═══ Provided data ═══

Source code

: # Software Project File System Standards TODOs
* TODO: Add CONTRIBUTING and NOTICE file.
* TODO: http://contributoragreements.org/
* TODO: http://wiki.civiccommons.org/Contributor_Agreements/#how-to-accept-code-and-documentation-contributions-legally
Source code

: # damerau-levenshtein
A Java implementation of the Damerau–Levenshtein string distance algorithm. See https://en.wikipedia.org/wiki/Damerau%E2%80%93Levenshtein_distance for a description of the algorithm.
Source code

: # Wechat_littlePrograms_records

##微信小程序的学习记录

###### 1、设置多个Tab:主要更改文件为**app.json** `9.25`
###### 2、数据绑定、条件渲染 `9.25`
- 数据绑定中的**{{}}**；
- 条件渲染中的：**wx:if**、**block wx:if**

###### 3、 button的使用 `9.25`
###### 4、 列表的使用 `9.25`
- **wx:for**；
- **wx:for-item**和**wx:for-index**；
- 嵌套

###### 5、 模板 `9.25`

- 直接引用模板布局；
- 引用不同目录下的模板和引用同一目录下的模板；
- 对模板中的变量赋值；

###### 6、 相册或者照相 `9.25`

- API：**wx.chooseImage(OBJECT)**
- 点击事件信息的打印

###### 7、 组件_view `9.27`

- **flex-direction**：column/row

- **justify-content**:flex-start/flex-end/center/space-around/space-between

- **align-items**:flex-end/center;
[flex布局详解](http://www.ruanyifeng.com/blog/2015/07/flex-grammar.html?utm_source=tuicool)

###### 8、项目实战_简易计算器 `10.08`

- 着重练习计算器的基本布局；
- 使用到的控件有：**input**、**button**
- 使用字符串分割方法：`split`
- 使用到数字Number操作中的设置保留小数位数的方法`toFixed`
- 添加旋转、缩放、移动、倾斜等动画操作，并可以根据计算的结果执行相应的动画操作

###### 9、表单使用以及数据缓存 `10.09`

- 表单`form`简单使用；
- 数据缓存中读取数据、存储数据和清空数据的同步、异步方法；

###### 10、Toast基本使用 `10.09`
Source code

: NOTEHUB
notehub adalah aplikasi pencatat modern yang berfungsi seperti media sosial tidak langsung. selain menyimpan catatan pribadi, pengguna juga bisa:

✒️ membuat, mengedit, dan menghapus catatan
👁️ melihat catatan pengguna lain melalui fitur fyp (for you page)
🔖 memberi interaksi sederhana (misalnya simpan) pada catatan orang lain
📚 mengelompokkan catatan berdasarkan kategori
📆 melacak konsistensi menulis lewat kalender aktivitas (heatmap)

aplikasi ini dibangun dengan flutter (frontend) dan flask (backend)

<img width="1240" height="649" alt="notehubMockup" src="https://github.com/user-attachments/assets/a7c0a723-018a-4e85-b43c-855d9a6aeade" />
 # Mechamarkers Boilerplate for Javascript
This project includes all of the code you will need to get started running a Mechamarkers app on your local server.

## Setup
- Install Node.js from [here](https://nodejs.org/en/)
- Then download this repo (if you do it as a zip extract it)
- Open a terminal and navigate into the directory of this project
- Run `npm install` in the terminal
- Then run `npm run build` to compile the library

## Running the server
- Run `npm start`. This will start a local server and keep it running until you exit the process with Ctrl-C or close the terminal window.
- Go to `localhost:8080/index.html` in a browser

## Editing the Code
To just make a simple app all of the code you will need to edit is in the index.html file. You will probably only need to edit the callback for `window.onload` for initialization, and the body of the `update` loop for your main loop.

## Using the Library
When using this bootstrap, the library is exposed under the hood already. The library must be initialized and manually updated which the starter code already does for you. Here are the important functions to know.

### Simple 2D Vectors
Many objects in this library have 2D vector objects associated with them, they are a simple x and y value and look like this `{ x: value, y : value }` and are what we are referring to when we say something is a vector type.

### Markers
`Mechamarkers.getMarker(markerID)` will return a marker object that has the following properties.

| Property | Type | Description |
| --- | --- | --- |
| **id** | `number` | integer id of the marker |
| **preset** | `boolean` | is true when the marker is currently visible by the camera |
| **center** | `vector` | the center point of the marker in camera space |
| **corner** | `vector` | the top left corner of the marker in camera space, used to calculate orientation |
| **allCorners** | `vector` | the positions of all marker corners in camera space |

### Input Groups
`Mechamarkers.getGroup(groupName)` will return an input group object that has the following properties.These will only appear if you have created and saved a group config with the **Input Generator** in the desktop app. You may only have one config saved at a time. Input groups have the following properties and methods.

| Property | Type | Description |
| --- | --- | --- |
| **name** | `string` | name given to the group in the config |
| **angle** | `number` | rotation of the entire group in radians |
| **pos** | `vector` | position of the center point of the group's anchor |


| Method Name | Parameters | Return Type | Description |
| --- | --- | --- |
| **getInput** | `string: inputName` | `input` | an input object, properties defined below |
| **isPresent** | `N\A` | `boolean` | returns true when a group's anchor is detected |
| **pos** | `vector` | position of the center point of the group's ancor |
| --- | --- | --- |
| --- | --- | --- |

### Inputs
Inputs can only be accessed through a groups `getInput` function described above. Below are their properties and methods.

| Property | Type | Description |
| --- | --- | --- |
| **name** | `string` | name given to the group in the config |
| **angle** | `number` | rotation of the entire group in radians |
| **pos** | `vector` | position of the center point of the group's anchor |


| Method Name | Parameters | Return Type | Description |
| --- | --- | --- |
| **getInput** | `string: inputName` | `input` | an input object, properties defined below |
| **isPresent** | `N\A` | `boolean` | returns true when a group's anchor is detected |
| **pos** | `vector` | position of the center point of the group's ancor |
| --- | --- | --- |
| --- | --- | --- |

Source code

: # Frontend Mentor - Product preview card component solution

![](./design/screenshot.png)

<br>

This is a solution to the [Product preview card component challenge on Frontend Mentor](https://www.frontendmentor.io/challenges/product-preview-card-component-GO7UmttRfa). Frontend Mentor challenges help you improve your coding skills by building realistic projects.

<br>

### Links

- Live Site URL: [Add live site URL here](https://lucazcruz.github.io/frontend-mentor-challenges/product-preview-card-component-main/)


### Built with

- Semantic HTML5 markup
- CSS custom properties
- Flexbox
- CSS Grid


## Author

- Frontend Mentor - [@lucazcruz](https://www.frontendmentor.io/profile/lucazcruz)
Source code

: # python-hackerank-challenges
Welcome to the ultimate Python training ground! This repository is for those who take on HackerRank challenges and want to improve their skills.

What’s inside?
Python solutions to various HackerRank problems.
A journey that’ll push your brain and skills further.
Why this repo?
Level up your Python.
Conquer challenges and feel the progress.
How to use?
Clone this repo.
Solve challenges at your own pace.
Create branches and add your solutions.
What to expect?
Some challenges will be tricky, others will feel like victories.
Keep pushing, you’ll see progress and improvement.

═══

• _Exercise description_:
Give back precisely the lines above that start at the line containing "##微信小程序的学习记录" and end at the line containing "## Running the server", inclusive. No other lines belong in the output.

• _Solution to the problem_:
##微信小程序的学习记录

###### 1、设置多个Tab:主要更改文件为**app.json** `9.25`
###### 2、数据绑定、条件渲染 `9.25`
- 数据绑定中的**{{}}**；
- 条件渲染中的：**wx:if**、**block wx:if**

###### 3、 button的使用 `9.25`
###### 4、 列表的使用 `9.25`
- **wx:for**；
- **wx:for-item**和**wx:for-index**；
- 嵌套

###### 5、 模板 `9.25`

- 直接引用模板布局；
- 引用不同目录下的模板和引用同一目录下的模板；
- 对模板中的变量赋值；

###### 6、 相册或者照相 `9.25`

- API：**wx.chooseImage(OBJECT)**
- 点击事件信息的打印

###### 7、 组件_view `9.27`

- **flex-direction**：column/row

- **justify-content**:flex-start/flex-end/center/space-around/space-between

- **align-items**:flex-end/center;
[flex布局详解](http://www.ruanyifeng.com/blog/2015/07/flex-grammar.html?utm_source=tuicool)

###### 8、项目实战_简易计算器 `10.08`

- 着重练习计算器的基本布局；
- 使用到的控件有：**input**、**button**
- 使用字符串分割方法：`split`
- 使用到数字Number操作中的设置保留小数位数的方法`toFixed`
- 添加旋转、缩放、移动、倾斜等动画操作，并可以根据计算的结果执行相应的动画操作

###### 9、表单使用以及数据缓存 `10.09`

- 表单`form`简单使用；
- 数据缓存中读取数据、存储数据和清空数据的同步、异步方法；

###### 10、Toast基本使用 `10.09`
Source code

: NOTEHUB
notehub adalah aplikasi pencatat modern yang berfungsi seperti media sosial tidak langsung. selain menyimpan catatan pribadi, pengguna juga bisa:

✒️ membuat, mengedit, dan menghapus catatan
👁️ melihat catatan pengguna lain melalui fitur fyp (for you page)
🔖 memberi interaksi sederhana (misalnya simpan) pada catatan orang lain
📚 mengelompokkan catatan berdasarkan kategori
📆 melacak konsistensi menulis lewat kalender aktivitas (heatmap)

aplikasi ini dibangun dengan flutter (frontend) dan flask (backend)

<img width="1240" height="649" alt="notehubMockup" src="https://github.com/user-attachments/assets/a7c0a723-018a-4e85-b43c-855d9a6aeade" />
 # Mechamarkers Boilerplate for Javascript
This project includes all of the code you will need to get started running a Mechamarkers app on your local server.

## Setup
- Install Node.js from [here](https://nodejs.org/en/)
- Then download this repo (if you do it as a zip extract it)
- Open a terminal and navigate into the directory of this project
- Run `npm install` in the terminal
- Then run `npm run build` to compile the library

## Running the server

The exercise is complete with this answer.